• [Your assignment] Return every line of the data below word for word, including the punctuation.

(Collection entries)
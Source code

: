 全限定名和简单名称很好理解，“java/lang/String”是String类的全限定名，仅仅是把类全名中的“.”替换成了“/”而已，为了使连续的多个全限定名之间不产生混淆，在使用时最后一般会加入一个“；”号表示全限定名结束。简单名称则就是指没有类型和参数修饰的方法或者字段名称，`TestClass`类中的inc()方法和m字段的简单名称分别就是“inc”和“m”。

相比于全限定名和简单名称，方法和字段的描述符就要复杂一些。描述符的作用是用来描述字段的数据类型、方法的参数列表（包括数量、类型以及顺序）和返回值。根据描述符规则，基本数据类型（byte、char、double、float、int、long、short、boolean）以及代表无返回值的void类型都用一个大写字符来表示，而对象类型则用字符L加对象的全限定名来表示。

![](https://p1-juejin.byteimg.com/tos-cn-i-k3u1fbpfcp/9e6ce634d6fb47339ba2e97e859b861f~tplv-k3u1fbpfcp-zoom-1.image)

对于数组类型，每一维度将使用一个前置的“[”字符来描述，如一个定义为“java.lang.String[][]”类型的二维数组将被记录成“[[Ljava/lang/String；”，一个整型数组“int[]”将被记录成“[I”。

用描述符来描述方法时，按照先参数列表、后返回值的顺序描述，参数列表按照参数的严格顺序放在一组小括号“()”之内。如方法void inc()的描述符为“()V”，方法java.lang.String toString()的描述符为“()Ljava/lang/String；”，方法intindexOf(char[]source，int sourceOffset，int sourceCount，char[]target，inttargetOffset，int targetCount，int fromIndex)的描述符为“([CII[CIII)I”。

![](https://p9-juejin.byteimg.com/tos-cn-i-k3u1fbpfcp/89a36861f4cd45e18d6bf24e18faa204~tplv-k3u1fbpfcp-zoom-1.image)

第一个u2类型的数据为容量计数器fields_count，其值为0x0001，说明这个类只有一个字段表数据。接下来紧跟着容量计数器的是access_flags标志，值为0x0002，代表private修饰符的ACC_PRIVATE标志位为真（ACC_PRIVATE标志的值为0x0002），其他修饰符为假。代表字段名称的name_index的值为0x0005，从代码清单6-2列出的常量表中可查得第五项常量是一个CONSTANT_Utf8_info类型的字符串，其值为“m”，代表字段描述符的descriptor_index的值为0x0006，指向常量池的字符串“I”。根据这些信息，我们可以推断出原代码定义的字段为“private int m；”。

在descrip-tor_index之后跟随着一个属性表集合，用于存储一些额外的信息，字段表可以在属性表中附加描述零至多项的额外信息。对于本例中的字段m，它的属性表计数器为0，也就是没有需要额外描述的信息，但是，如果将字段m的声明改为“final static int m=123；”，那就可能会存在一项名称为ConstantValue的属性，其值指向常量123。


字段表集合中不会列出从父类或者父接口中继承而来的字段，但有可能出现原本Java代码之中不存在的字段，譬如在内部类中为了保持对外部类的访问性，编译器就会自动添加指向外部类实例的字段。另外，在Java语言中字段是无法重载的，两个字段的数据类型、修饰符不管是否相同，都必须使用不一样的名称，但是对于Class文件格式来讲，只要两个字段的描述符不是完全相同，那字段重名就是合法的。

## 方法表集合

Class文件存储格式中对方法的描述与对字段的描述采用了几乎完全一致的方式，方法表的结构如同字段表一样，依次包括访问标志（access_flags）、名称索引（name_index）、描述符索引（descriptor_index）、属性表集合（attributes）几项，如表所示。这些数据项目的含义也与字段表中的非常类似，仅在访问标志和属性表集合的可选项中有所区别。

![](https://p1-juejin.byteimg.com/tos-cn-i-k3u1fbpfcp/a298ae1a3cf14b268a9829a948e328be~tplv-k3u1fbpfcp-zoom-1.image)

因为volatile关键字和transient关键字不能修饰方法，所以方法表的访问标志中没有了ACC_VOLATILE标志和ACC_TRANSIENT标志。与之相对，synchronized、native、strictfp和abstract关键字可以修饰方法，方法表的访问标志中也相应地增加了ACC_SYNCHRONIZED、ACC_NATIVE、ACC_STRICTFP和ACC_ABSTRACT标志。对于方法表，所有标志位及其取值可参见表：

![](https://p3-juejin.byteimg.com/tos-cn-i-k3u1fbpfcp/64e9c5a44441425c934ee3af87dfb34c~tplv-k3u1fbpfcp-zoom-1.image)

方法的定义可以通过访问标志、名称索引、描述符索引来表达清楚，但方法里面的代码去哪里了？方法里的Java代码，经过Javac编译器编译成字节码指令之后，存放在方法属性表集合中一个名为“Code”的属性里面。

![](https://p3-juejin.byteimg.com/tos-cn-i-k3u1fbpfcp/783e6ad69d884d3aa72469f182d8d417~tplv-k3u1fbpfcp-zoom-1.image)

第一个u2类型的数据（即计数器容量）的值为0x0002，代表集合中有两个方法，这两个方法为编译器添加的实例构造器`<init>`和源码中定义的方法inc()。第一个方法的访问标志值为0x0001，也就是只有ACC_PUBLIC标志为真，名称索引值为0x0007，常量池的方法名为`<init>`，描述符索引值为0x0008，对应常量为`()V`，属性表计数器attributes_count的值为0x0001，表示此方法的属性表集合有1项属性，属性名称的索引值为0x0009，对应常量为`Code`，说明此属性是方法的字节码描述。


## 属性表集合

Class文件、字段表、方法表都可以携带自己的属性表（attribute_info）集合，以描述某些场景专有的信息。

• [Your response]
Source code

: 全限定名和简单名称很好理解，“java/lang/String”是String类的全限定名，仅仅是把类全名中的“.”替换成了“/”而已，为了使连续的多个全限定名之间不产生混淆，在使用时最后一般会加入一个“；”号表示全限定名结束。简单名称则就是指没有类型和参数修饰的方法或者字段名称，`TestClass`类中的inc()方法和m字段的简单名称分别就是“inc”和“m”。

相比于全限定名和简单名称，方法和字段的描述符就要复杂一些。描述符的作用是用来描述字段的数据类型、方法的参数列表（包括数量、类型以及顺序）和返回值。根据描述符规则，基本数据类型（byte、char、double、float、int、long、short、boolean）以及代表无返回值的void类型都用一个大写字符来表示，而对象类型则用字符L加对象的全限定名来表示。

![](https://p1-juejin.byteimg.com/tos-cn-i-k3u1fbpfcp/9e6ce634d6fb47339ba2e97e859b861f~tplv-k3u1fbpfcp-zoom-1.image)

对于数组类型，每一维度将使用一个前置的“[”字符来描述，如一个定义为“java.lang.String[][]”类型的二维数组将被记录成“[[Ljava/lang/String；”，一个整型数组“int[]”将被记录成“[I”。

用描述符来描述方法时，按照先参数列表、后返回值的顺序描述，参数列表按照参数的严格顺序放在一组小括号“()”之内。如方法void inc()的描述符为“()V”，方法java.lang.String toString()的描述符为“()Ljava/lang/String；”，方法intindexOf(char[]source，int sourceOffset，int sourceCount，char[]target，inttargetOffset，int targetCount，int fromIndex)的描述符为“([CII[CIII)I”。

![](https://p9-juejin.byteimg.com/tos-cn-i-k3u1fbpfcp/89a36861f4cd45e18d6bf24e18faa204~tplv-k3u1fbpfcp-zoom-1.image)

第一个u2类型的数据为容量计数器fields_count，其值为0x0001，说明这个类只有一个字段表数据。接下来紧跟着容量计数器的是access_flags标志，值为0x0002，代表private修饰符的ACC_PRIVATE标志位为真（ACC_PRIVATE标志的值为0x0002），其他修饰符为假。代表字段名称的name_index的值为0x0005，从代码清单6-2列出的常量表中可查得第五项常量是一个CONSTANT_Utf8_info类型的字符串，其值为“m”，代表字段描述符的descriptor_index的值为0x0006，指向常量池的字符串“I”。根据这些信息，我们可以推断出原代码定义的字段为“private int m；”。

在descrip-tor_index之后跟随着一个属性表集合，用于存储一些额外的信息，字段表可以在属性表中附加描述零至多项的额外信息。对于本例中的字段m，它的属性表计数器为0，也就是没有需要额外描述的信息，但是，如果将字段m的声明改为“final static int m=123；”，那就可能会存在一项名称为ConstantValue的属性，其值指向常量123。


字段表集合中不会列出从父类或者父接口中继承而来的字段，但有可能出现原本Java代码之中不存在的字段，譬如在内部类中为了保持对外部类的访问性，编译器就会自动添加指向外部类实例的字段。另外，在Java语言中字段是无法重载的，两个字段的数据类型、修饰符不管是否相同，都必须使用不一样的名称，但是对于Class文件格式来讲，只要两个字段的描述符不是完全相同，那字段重名就是合法的。

## 方法表集合

Class文件存储格式中对方法的描述与对字段的描述采用了几乎完全一致的方式，方法表的结构如同字段表一样，依次包括访问标志（access_flags）、名称索引（name_index）、描述符索引（descriptor_index）、属性表集合（attributes）几项，如表所示。这些数据项目的含义也与字段表中的非常类似，仅在访问标志和属性表集合的可选项中有所区别。

![](https://p1-juejin.byteimg.com/tos-cn-i-k3u1fbpfcp/a298ae1a3cf14b268a9829a948e328be~tplv-k3u1fbpfcp-zoom-1.image)

因为volatile关键字和transient关键字不能修饰方法，所以方法表的访问标志中没有了ACC_VOLATILE标志和ACC_TRANSIENT标志。与之相对，synchronized、native、strictfp和abstract关键字可以修饰方法，方法表的访问标志中也相应地增加了ACC_SYNCHRONIZED、ACC_NATIVE、ACC_STRICTFP和ACC_ABSTRACT标志。对于方法表，所有标志位及其取值可参见表：

![](https://p3-juejin.byteimg.com/tos-cn-i-k3u1fbpfcp/64e9c5a44441425c934ee3af87dfb34c~tplv-k3u1fbpfcp-zoom-1.image)

方法的定义可以通过访问标志、名称索引、描述符索引来表达清楚，但方法里面的代码去哪里了？方法里的Java代码，经过Javac编译器编译成字节码指令之后，存放在方法属性表集合中一个名为“Code”的属性里面。

![](https://p3-juejin.byteimg.com/tos-cn-i-k3u1fbpfcp/783e6ad69d884d3aa72469f182d8d417~tplv-k3u1fbpfcp-zoom-1.image)

第一个u2类型的数据（即计数器容量）的值为0x0002，代表集合中有两个方法，这两个方法为编译器添加的实例构造器`<init>`和源码中定义的方法inc()。第一个方法的访问标志值为0x0001，也就是只有ACC_PUBLIC标志为真，名称索引值为0x0007，常量池的方法名为`<init>`，描述符索引值为0x0008，对应常量为`()V`，属性表计数器attributes_count的值为0x0001，表示此方法的属性表集合有1项属性，属性名称的索引值为0x0009，对应常量为`Code`，说明此属性是方法的字节码描述。


## 属性表集合

Class文件、字段表、方法表都可以携带自己的属性表（attribute_info）集合，以描述某些场景专有的信息。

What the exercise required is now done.